Official Documentation: Install kubectl
macOS (Homebrew): brew install kubectl
Linux: Download from the official Kubernetes release page
Windows: Download from the official Kubernetes release page

Step 2: Copy kubeconfig from Server Node

# Copy kubeconfig from any Server node
scp root@<server-ip>:/etc/rancher/k3s/k3s.yaml ~/.kube/config

Step 3: Update kubeconfig

Edit the kubeconfig file to point to the correct server address:

# Replace localhost with the actual server IP
# macOS/Linux:
sed -i '' 's/127.0.0.1/<server-ip>/g' ~/.kube/config  # macOS
sed -i 's/127.0.0.1/<server-ip>/g' ~/.kube/config    # Linux

# Or manually edit ~/.kube/config and change:
# server: https://127.0.0.1:6443
# to:
# server: https://<server-ip>:6443

Step 4: Verify connectivity

kubectl get nodes

Managing Multiple Clusters

If you manage multiple Kubernetes clusters from the same machine, you can maintain multiple kubeconfig files:

# Set KUBECONFIG environment variable to include multiple config files
export KUBECONFIG=~/.kube/config-prod:~/.kube/config-lab

# View all contexts
kubectl config get-contexts

# Switch between clusters
kubectl config use-context <context-name>

# View current context
kubectl config current-context

For more information, see the official Kubernetes documentation: Organizing Cluster Access

Helm Commands

Helm releases are managed cluster-wide:

# List all releases
helm list

# View release history
helm history acd-manager

# Get deployed values
helm get values acd-manager -o yaml

# Get deployed manifest
helm get manifest acd-manager

Note: If using remote kubectl, ensure helm is installed on your local machine.
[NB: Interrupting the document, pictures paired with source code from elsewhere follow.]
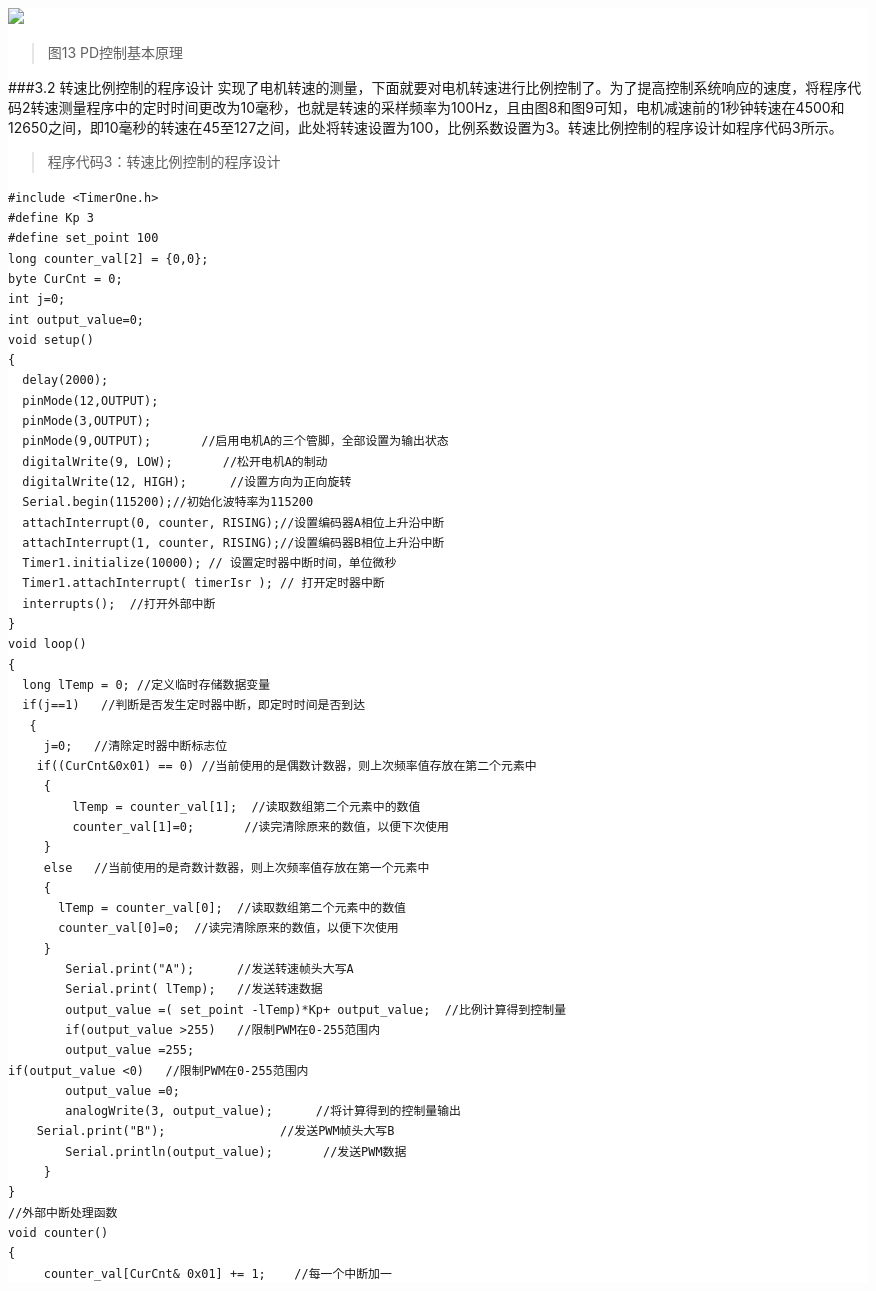 ![](http://doask.qiniudn.com/openbook9-labview13.png)
>图13  PD控制基本原理

###3.2 转速比例控制的程序设计
实现了电机转速的测量，下面就要对电机转速进行比例控制了。为了提高控制系统响应的速度，将程序代码2转速测量程序中的定时时间更改为10毫秒，也就是转速的采样频率为100Hz，且由图8和图9可知，电机减速前的1秒钟转速在4500和12650之间，即10毫秒的转速在45至127之间，此处将转速设置为100，比例系数设置为3。转速比例控制的程序设计如程序代码3所示。

>程序代码3：转速比例控制的程序设计

```
#include <TimerOne.h>
#define Kp 3
#define set_point 100
long counter_val[2] = {0,0};
byte CurCnt = 0;
int j=0;
int output_value=0;
void setup()
{
  delay(2000);
  pinMode(12,OUTPUT);
  pinMode(3,OUTPUT);
  pinMode(9,OUTPUT);       //启用电机A的三个管脚，全部设置为输出状态
  digitalWrite(9, LOW);       //松开电机A的制动
  digitalWrite(12, HIGH);      //设置方向为正向旋转
  Serial.begin(115200);//初始化波特率为115200
  attachInterrupt(0, counter, RISING);//设置编码器A相位上升沿中断
  attachInterrupt(1, counter, RISING);//设置编码器B相位上升沿中断
  Timer1.initialize(10000); // 设置定时器中断时间，单位微秒
  Timer1.attachInterrupt( timerIsr ); // 打开定时器中断
  interrupts();  //打开外部中断
}
void loop()
{
  long lTemp = 0; //定义临时存储数据变量
  if(j==1)   //判断是否发生定时器中断，即定时时间是否到达
   {
     j=0;   //清除定时器中断标志位
    if((CurCnt&0x01) == 0) //当前使用的是偶数计数器，则上次频率值存放在第二个元素中
     {
         lTemp = counter_val[1];  //读取数组第二个元素中的数值
         counter_val[1]=0;       //读完清除原来的数值，以便下次使用
     }
     else   //当前使用的是奇数计数器，则上次频率值存放在第一个元素中
     {
       lTemp = counter_val[0];  //读取数组第二个元素中的数值
       counter_val[0]=0;  //读完清除原来的数值，以便下次使用
     }
        Serial.print("A");      //发送转速帧头大写A
        Serial.print( lTemp);   //发送转速数据
        output_value =( set_point -lTemp)*Kp+ output_value;  //比例计算得到控制量
        if(output_value >255)   //限制PWM在0-255范围内
        output_value =255;
if(output_value <0)   //限制PWM在0-255范围内
        output_value =0;
        analogWrite(3, output_value);      //将计算得到的控制量输出
	Serial.print("B");                //发送PWM帧头大写B
        Serial.println(output_value);       //发送PWM数据
     }
}
//外部中断处理函数
void counter()
{
     counter_val[CurCnt& 0x01] += 1;    //每一个中断加一
```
See Helm Installation for instructions.

Helm Commands

Helm releases are managed cluster-wide:

# List all releases
helm list

# View release history
helm history acd-manager

# Get deployed values
helm get values acd-manager -o yaml

# Get deployed manifest
helm get manifest acd-manager

Backup Procedures

PostgreSQL Backup

PostgreSQL is managed by the Cloudnative PG operator, which provides continuous backup capabilities.

# Check backup status
kubectl get backup

# Create manual backup
kubectl apply -f - <<EOF
apiVersion: postgresql.cnpg.io/v1
kind: Backup
metadata:
  name: manual-backup-$(date +%Y%m%d-%H%M%S)
spec:
  cluster:
    name: acd-cluster-postgresql
EOF

# List available backups
kubectl get backup -o wide

# Restore from backup (requires downtime)
# See Upgrade Guide for restore procedures

Longhorn Volume Backups

Longhorn provides snapshot and backup capabilities for persistent volumes:

# List all volumes
kubectl get volumes -n longhorn-system

# Create snapshot via Longhorn UI
# Port-forward to Longhorn UI (do not expose via ingress)
kubectl port-forward -n longhorn-system svc/longhorn-frontend 8080:80

# Access: http://localhost:8080
# WARNING: Longhorn UI grants access to sensitive storage information
# and should never be exposed through the ingress controller

Accessing Internal Services

For debugging and troubleshooting, you may need direct access to internal services.

PostgreSQL

PostgreSQL is managed by the Cloudnative PG operator. Connection details are stored in the acd-cluster-postgresql-app Secret:

# View connection details
kubectl describe secret acd-cluster-postgresql-app

# Extract individual fields
PG_HOST=$(kubectl get secret acd-cluster-postgresql-app -o jsonpath='{.data.host}' | base64 -d)
PG_USER=$(kubectl get secret acd-cluster-postgresql-app -o jsonpath='{.data.username}' | base64 -d)
PG_PASS=$(kubectl get secret acd-cluster-postgresql-app -o jsonpath='{.data.password}' | base64 -d)
PG_DB=$(kubectl get secret acd-cluster-postgresql-app -o jsonpath='{.data.dbname}' | base64 -d)

# Connect via psql
kubectl exec -it acd-cluster-postgresql-0 -- psql -U $PG_USER -d $PG_DB

Secret fields: The CNPG operator populates the following fields: username, password, host, port, dbname, uri, jdbc-uri, fqdn-uri, fqdn-jdbc-uri, pgpass.

Redis

Redis runs on port 6379 with no authentication:

# Connect via redis-cli
kubectl exec -it acd-manager-redis-master-0 -- redis-cli

# Or connect from another pod
kubectl run redis-test --rm -it --image=redis -- redis-cli -h acd-manager-redis-master

Kafka

kafka-topics.sh –bootstrap-server :9095 –list

The selection_input topic is pre-configured for selection input events.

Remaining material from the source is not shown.